Figure 2(b) illustrates the inverse susceptibility (χ⁻¹) as a function of temperature. The data above the phase-transition temperature was fitted by the Curie–Weiss law via the formula ${{\chi}^{-1}}=T/C-{{T}_{\theta}}/C$, where T_θ and C are the Weiss temperature and Curie constant, respectively. A deviation between the χ⁻¹  −  T curves and fitted lines (dashed line in figure 2(b)) are observed. This deviation is fairly similar to that of HgCr₂Se₄ [34, 35], in which the spin correlations play an important role.
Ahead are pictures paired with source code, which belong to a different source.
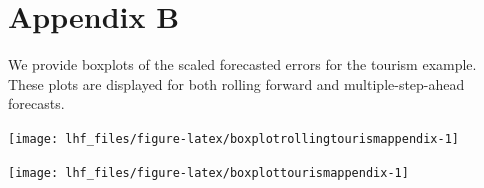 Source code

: \documentclass[11pt,a4paper,]{article}
\let\origfigure\figure
\let\endorigfigure\endfigure
\renewenvironment{figure}[1][2] {
    \expandafter\origfigure\expandafter[!htbp]
} {
    \endorigfigure
}
\begin{document}
\clearpage

\hypertarget{appendixB}{%
\section*{Appendix B}\label{appendixB}}

We provide boxplots of the scaled forecasted errors for the tourism
example. These plots are displayed for both rolling forward and
multiple-step-ahead forecasts.

\begin{figure}

{\centering \texttt{[image: lhf\_files/figure-latex/boxplotrollingtourismappendix-1]} 

}

\caption{Box plots of scaled forecast errors from reconciled and unreconciled ETS, ARIMA and OLS methods at each hierarchical level for rolling origin 1-step-ahead tourism demand.}\label{fig:boxplotrollingtourismappendix}
\end{figure}

\begin{figure}

{\centering \texttt{[image: lhf\_files/figure-latex/boxplottourismappendix-1]} 

}

\caption{Box plots of scaled forecast errors from reconciled and unreconciled ETS, ARIMA and OLS methods at each hierarchical level for fixed origin multi-step-ahead tourism demand.}\label{fig:boxplottourismappendix}
\end{figure}

\clearpage

\printbibliography
\end{document}
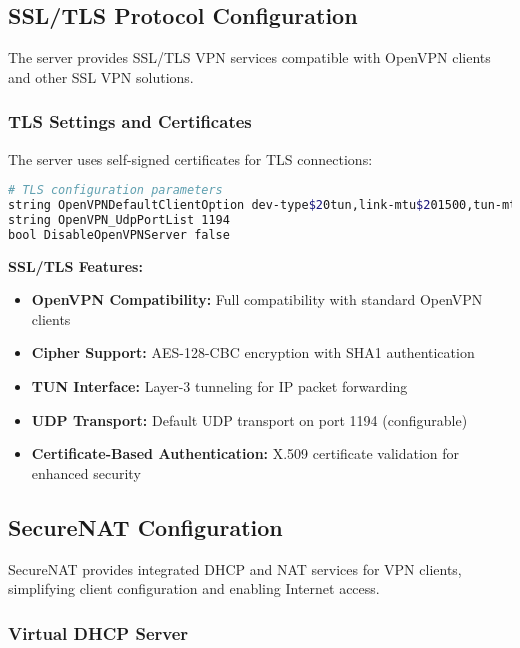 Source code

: \subsection{SSL/TLS Protocol Configuration}

The server provides SSL/TLS VPN services compatible with OpenVPN clients and other SSL VPN solutions.

\subsubsection{TLS Settings and Certificates}

The server uses self-signed certificates for TLS connections:

\begin{lstlisting}[language=bash]
# TLS configuration parameters
string OpenVPNDefaultClientOption dev-type$20tun,link-mtu$201500,tun-mtu$201500,cipher$20AES-128-CBC,auth$20SHA1,keysize$20128,key-method$202,tls-client
string OpenVPN_UdpPortList 1194
bool DisableOpenVPNServer false
\end{lstlisting}

\textbf{SSL/TLS Features:}

\begin{itemize}
    \item \textbf{OpenVPN Compatibility:} Full compatibility with standard OpenVPN clients
    \item \textbf{Cipher Support:} AES-128-CBC encryption with SHA1 authentication
    \item \textbf{TUN Interface:} Layer-3 tunneling for IP packet forwarding
    \item \textbf{UDP Transport:} Default UDP transport on port 1194 (configurable)
    \item \textbf{Certificate-Based Authentication:} X.509 certificate validation for enhanced security
\end{itemize}

\subsection{SecureNAT Configuration}

SecureNAT provides integrated DHCP and NAT services for VPN clients, simplifying client configuration and enabling Internet access.

\subsubsection{Virtual DHCP Server}

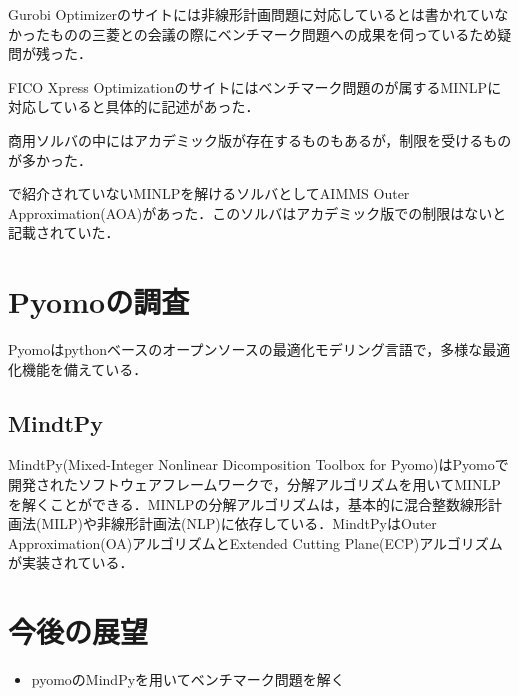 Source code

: \documentclass[twocolumn]{jarticle}
\begin{document}
    Gurobi Optimizer\cite{gurobi}のサイトには非線形計画問題に対応しているとは書かれていなかったものの三菱との会議の際にベンチマーク問題への成果を伺っているため疑問が残った．

    FICO Xpress Optimization\cite{fico}のサイトにはベンチマーク問題のが属するMINLPに対応していると具体的に記述があった．

    商用ソルバの中にはアカデミック版が存在するものもあるが，制限を受けるものが多かった．
    
    \cite{40021875158}で紹介されていないMINLPを解けるソルバとしてAIMMS Outer Approximation(AOA)\cite{AOA}があった．このソルバはアカデミック版での制限はないと記載されていた．

\section{Pyomoの調査}
    Pyomo\cite{bynum2021pyomo}\cite{hart2011pyomo}はpythonベースのオープンソースの最適化モデリング言語で，多様な最適化機能を備えている．
    \subsection{MindtPy}
        MindtPy(Mixed-Integer Nonlinear Dicomposition Toolbox for Pyomo)\cite{BERNAL2018895}はPyomoで開発されたソフトウェアフレームワークで，分解アルゴリズムを用いてMINLPを解くことができる．MINLPの分解アルゴリズムは，基本的に混合整数線形計画法(MILP)や非線形計画法(NLP)に依存している．MindtPyはOuter Approximation(OA)アルゴリズム\cite{10.5555/2990007.2990122}とExtended Cutting Plane(ECP)アルゴリズム\cite{WESTERLUND1995131}が実装されている．

\section{今後の展望}
    \begin{itemize}
        \item pyomoのMindPyを用いてベンチマーク問題を解く
    \end{itemize}

\end{document}
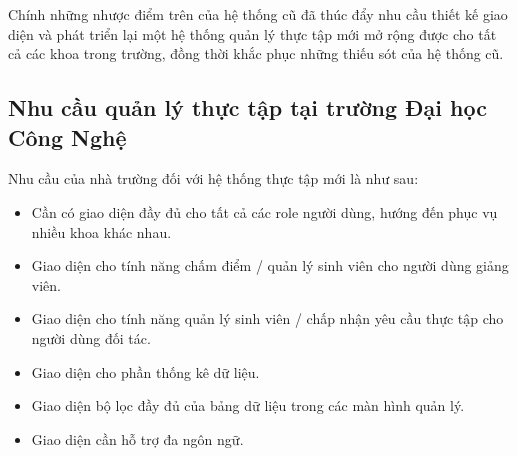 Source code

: \documentclass[./../main.tex]{subfiles}
\begin{document}
Chính những nhược điểm trên của hệ thống cũ đã thúc đẩy nhu cầu thiết kế giao diện và phát triển lại một hệ thống quản lý thực tập mới mở rộng được cho tất cả các khoa trong trường, đồng thời khắc phục những thiếu sót của hệ thống cũ.

\subsection{Nhu cầu quản lý thực tập tại trường Đại học Công Nghệ}

Nhu cầu của nhà trường đối với hệ thống thực tập mới là như sau:

\begin{itemize}
	\item

	      Cần có giao diện đầy đủ cho tất cả các role người dùng, hướng đến phục vụ nhiều khoa khác nhau.

	\item

	      Giao diện cho tính năng chấm điểm / quản lý sinh viên cho người dùng giảng
	      viên.

	\item

	      Giao diện cho tính năng quản lý sinh viên / chấp nhận yêu cầu thực tập cho
	      người dùng đối tác.

	\item

	      Giao diện cho phần thống kê dữ liệu.

	\item

	      Giao diện bộ lọc đầy đủ của bảng dữ liệu trong các màn hình quản lý.
	\item Giao diện cần hỗ trợ đa ngôn ngữ.
\end{itemize}
\end{document}

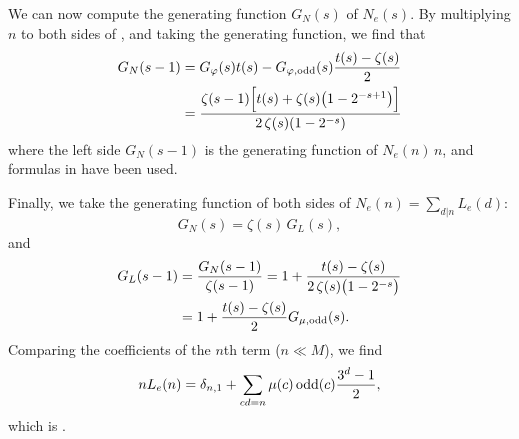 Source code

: \documentclass[twocolumn]{revtex4-1}
\begin{document}
We can now compute the generating function $G_N(s)$ of $N_e(s)$.
By multiplying $n$ to both sides of ,
and taking the generating function,
we find that
\begin{align*}
  G_N(s - 1)
    &= G_\varphi(s) t(s)- G_{\varphi, \mathrm{odd}}(s) \frac{t(s)-\zeta(s)}{2} \\
    &=
      \frac{\zeta(s-1) \Big[ t(s) + \zeta(s) \big( 1  - 2^{-s+1} \big) \Big]  }
           {2 \, \zeta(s) (1 - 2^{-s}) }
\end{align*}
where the left side $G_N(s-1)$ is
  the generating function of $N_e(n) \, n$,
and formulas in  have been used.

Finally, we take the generating function of both sides of
 $N_e(n) = \sum_{d|n} L_e(d)$:
\[
  G_N(s) = \zeta(s) \, G_L(s),
\]
and
\begin{align*}
  G_L(s-1)
  & = \frac{G_N(s - 1)}{\zeta(s-1)}
  = 1
        + \frac{ t(s) - \zeta(s) }
          {2 \, \zeta(s) \big(1 - 2^{-s}\big)} \\
  &   = 1 + \frac{t(s) - \zeta(s)}{2} G_{\mu, \mathrm{odd}}(s).
\end{align*}
Comparing the coefficients of the $n$th term ($n \ll M$),
  we find
\[
  n L_e(n) = \delta_{n,1} + \sum_{cd = n} \mu(c) \, \mathrm{odd}(c) \frac{3^d-1}{2},
\]
which is 
\big[also note $\delta_{n,1} = \sum_{c|n}\mu(c)$\big].
\end{document}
Figure 3(a) shows the isothermal magnetization as a function of the applied fields at T  =  2 K for different amounts of Nb doping. All samples exhibit very narrow hysteresis loops with a coercivity field of about 50 Oe. The magnetization reaches saturation at a field lower than H ~ 1 kOe. The value of the saturated magnetization (M_sat) decreases monotonously from 0.87 to 0.45 µ_B as x is increased from 0 to 0.5. It is noteworthy that M_sat of the ZrCo₂Sn sample is only 0.87 µ_B, much lower than 1.56 µ_B, reported for a polycrystalline sample [36]. This suggests that the magnetic properties of (Zr,Nb)Co₂Sn are very sensitive to the microscopic details of the samples, which deserve further investigation.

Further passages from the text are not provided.